_Goal of the exercise_. Starting with the line containing "### **Break (15 mins)**" and going on through the line containing "- Build a data", return the lines of the data below exactly, and only those.

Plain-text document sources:
━━━━━━━━━━━━━━━━━━━━━━━━━━━━━━

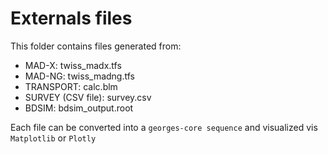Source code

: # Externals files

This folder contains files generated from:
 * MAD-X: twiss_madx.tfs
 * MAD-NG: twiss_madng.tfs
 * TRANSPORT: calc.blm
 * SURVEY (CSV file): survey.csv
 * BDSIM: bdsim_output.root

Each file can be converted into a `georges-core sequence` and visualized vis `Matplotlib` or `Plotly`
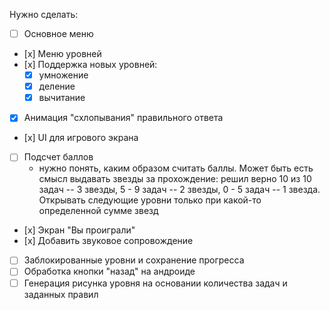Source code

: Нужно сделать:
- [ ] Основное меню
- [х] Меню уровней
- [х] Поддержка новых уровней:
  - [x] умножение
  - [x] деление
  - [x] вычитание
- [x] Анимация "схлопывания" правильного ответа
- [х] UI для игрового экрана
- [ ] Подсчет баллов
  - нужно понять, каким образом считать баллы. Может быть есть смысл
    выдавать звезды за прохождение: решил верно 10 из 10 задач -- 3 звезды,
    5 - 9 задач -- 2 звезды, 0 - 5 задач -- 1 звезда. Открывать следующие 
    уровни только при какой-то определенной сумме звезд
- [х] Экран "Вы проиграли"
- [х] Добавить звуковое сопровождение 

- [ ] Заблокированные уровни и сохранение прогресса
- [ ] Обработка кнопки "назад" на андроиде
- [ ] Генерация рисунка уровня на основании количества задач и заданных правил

━━━━━━━━━━━━━━━━━━━━━━━━━━━━━━

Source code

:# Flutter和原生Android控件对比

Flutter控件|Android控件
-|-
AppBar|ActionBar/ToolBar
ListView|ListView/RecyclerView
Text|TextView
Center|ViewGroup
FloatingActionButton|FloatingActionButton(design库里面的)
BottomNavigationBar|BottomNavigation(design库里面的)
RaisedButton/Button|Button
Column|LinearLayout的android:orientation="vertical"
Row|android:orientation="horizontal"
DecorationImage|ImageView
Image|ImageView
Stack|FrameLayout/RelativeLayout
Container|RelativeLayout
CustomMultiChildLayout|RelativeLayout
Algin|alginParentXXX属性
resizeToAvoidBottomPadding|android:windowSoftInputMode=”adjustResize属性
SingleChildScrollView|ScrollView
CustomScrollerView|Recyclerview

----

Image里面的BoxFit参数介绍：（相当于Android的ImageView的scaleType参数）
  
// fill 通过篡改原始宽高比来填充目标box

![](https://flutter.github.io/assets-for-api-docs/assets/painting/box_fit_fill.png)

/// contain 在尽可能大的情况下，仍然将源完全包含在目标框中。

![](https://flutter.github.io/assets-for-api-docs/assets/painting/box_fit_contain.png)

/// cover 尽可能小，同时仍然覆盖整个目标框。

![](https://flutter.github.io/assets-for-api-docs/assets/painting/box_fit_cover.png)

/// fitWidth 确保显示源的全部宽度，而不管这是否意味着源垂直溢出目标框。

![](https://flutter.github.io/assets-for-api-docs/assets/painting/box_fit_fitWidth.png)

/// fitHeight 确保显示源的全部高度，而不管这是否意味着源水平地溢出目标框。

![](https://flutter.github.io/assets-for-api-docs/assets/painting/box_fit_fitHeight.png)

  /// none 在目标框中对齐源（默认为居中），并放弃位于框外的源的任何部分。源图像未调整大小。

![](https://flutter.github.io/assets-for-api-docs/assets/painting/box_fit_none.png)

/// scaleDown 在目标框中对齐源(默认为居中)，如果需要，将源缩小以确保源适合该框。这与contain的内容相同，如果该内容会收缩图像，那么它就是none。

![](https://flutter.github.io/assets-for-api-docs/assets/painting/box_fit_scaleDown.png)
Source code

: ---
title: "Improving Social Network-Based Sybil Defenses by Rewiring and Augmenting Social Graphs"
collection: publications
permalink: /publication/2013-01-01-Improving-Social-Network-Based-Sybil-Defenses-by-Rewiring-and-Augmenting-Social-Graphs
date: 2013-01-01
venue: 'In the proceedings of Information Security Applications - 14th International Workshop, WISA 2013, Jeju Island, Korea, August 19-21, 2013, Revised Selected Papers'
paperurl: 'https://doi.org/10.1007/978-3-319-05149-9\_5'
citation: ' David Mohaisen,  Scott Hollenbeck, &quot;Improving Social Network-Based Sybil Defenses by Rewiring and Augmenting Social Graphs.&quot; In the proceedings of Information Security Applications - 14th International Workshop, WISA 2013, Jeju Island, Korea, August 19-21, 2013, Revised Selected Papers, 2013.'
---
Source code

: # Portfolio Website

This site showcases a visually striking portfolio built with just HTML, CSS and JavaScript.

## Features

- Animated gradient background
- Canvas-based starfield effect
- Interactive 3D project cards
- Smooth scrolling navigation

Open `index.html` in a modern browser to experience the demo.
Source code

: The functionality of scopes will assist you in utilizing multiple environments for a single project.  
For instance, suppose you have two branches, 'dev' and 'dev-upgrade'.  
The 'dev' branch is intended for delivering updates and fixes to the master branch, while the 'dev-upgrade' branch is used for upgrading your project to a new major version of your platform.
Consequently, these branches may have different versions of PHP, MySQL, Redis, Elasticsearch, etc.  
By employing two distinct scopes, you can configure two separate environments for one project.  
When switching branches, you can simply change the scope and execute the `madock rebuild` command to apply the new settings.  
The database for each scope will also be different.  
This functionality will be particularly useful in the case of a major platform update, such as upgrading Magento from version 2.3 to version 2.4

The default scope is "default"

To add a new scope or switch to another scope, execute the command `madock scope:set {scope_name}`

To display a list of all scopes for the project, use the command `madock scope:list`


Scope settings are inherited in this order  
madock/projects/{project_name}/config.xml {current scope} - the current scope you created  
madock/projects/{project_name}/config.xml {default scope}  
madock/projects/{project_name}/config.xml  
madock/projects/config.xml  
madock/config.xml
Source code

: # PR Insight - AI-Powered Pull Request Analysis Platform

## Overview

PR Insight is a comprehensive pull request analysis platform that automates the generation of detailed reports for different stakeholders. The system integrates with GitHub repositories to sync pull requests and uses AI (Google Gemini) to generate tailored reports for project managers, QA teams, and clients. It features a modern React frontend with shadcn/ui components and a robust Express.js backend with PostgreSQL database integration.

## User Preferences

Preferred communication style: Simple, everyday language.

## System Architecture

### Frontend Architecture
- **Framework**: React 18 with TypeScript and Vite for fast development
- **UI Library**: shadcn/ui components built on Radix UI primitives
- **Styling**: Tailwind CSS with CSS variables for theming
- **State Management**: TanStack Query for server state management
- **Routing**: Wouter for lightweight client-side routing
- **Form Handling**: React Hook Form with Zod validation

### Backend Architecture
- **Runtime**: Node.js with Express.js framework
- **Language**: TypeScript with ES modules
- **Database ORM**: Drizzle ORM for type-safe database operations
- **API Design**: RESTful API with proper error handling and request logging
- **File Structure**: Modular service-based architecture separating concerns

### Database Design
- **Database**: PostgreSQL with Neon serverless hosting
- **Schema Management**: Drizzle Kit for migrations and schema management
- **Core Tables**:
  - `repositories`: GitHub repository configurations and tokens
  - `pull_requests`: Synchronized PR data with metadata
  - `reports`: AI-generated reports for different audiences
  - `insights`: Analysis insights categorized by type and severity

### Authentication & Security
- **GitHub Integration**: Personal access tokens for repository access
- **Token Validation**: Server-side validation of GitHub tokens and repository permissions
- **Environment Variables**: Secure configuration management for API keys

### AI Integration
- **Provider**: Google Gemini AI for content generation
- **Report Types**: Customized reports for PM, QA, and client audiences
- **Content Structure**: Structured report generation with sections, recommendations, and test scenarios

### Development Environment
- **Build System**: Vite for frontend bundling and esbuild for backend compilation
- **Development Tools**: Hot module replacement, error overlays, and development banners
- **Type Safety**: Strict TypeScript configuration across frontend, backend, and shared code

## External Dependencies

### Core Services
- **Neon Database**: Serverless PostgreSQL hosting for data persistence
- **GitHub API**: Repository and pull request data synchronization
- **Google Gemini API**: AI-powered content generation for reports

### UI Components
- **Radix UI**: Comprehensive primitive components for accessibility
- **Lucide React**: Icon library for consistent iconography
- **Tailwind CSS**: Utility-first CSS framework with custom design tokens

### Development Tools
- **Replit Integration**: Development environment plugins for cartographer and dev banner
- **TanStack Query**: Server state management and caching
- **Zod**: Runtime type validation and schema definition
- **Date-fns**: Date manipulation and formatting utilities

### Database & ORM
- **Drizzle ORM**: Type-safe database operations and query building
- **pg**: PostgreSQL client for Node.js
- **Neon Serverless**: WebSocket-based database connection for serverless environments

━━━━━━━━━━━━━━━━━━━━━━━━━━━━━━

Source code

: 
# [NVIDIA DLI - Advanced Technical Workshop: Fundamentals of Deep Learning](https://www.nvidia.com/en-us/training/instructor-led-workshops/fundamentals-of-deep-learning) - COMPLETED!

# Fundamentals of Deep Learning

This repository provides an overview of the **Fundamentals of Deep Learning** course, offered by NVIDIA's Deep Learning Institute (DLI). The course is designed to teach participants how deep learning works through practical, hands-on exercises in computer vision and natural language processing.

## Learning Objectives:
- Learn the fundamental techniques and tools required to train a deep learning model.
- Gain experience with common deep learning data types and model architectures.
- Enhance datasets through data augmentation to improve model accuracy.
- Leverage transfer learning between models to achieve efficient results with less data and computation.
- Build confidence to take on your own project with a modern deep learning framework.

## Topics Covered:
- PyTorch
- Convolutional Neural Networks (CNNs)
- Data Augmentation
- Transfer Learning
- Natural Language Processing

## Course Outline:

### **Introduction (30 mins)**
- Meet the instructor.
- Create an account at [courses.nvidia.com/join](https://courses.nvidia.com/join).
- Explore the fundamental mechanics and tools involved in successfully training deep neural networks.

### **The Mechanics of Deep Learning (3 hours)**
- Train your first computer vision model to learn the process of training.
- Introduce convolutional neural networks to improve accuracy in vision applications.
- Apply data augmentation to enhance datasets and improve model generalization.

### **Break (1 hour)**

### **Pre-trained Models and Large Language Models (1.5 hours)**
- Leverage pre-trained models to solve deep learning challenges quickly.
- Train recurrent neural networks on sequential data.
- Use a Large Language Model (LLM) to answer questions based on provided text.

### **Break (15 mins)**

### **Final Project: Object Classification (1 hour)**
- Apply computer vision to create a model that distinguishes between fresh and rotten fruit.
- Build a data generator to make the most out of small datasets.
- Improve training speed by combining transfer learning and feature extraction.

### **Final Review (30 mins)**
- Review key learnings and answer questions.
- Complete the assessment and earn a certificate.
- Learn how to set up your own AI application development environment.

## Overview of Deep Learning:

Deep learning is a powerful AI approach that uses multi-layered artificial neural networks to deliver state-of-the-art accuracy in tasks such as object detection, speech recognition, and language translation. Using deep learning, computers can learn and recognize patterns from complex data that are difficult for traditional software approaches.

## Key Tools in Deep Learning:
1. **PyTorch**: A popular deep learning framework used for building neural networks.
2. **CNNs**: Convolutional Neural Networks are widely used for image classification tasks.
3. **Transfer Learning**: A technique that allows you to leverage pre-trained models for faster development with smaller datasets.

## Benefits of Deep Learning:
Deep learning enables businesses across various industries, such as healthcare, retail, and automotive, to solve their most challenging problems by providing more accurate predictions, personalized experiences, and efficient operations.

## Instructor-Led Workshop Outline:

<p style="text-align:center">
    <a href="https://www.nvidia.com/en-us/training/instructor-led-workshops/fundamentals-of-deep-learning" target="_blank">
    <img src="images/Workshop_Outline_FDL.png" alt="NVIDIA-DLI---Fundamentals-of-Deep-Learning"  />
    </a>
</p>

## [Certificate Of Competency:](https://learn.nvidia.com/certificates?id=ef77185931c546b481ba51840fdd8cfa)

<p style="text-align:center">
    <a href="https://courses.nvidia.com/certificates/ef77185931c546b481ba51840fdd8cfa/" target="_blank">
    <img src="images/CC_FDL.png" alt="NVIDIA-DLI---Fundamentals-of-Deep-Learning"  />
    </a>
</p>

━━━━━━━━━━━━━━━━━━━━━━━━━━━━━━

_Answer_.
### **Break (15 mins)**

### **Final Project: Object Classification (1 hour)**
- Apply computer vision to create a model that distinguishes between fresh and rotten fruit.
- Build a data generator to make the most out of small datasets.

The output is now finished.